⟨
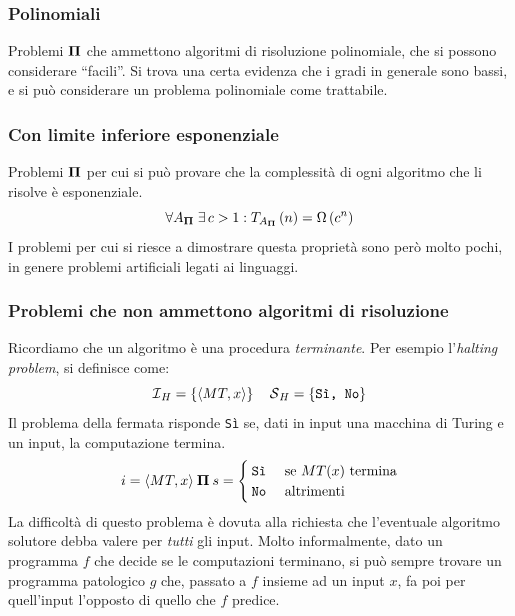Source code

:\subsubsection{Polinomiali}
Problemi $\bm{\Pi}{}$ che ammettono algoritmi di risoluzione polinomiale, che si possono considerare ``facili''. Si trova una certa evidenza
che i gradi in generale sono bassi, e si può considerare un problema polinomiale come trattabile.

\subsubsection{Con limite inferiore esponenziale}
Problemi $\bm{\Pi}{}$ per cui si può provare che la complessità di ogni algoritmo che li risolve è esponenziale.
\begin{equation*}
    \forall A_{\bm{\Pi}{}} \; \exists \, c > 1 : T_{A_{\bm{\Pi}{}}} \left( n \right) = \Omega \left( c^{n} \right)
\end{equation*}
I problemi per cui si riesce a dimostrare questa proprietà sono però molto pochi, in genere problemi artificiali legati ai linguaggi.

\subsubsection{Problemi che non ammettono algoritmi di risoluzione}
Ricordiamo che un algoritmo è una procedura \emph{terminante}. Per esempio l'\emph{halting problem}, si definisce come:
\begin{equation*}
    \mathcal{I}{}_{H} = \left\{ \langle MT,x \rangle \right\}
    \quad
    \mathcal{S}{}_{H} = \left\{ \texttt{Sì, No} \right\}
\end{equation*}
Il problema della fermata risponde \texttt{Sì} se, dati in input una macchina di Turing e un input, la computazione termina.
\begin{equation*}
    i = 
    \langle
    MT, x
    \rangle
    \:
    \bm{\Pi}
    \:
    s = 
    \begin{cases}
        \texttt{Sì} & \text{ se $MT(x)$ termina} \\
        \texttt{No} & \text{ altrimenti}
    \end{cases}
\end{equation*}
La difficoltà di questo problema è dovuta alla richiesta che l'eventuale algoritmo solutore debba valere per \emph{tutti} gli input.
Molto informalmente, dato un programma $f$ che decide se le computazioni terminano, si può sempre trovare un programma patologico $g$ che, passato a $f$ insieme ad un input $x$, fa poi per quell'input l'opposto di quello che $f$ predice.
⟩
⟨
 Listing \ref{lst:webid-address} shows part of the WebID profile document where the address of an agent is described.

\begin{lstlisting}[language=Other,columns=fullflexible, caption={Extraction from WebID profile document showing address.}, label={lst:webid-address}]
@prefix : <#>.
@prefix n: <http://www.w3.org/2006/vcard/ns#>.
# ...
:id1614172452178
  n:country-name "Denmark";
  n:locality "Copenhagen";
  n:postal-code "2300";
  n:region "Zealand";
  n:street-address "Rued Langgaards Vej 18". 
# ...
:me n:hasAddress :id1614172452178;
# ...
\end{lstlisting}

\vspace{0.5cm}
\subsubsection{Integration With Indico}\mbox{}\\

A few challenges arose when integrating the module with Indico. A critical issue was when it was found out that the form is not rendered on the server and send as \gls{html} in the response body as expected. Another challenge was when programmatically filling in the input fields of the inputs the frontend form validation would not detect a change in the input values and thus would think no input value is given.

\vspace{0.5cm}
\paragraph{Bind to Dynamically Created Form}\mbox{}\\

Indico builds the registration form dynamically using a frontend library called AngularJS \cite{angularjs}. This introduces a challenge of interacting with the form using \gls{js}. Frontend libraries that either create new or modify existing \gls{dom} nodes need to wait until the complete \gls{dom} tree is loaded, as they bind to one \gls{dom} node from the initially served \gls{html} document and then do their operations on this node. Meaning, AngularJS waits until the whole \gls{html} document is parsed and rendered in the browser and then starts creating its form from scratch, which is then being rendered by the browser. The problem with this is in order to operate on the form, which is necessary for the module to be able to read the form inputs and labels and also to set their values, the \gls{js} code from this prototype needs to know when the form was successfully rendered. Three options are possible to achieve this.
⟩
* **Instructions to follow**
Copy each line from the data above that includes "considerare".

* **Solution for this exercise**
Problemi $\bm{\Pi}{}$ che ammettono algoritmi di risoluzione polinomiale, che si possono considerare ``facili''. Si trova una certa evidenza
che i gradi in generale sono bassi, e si può considerare un problema polinomiale come trattabile.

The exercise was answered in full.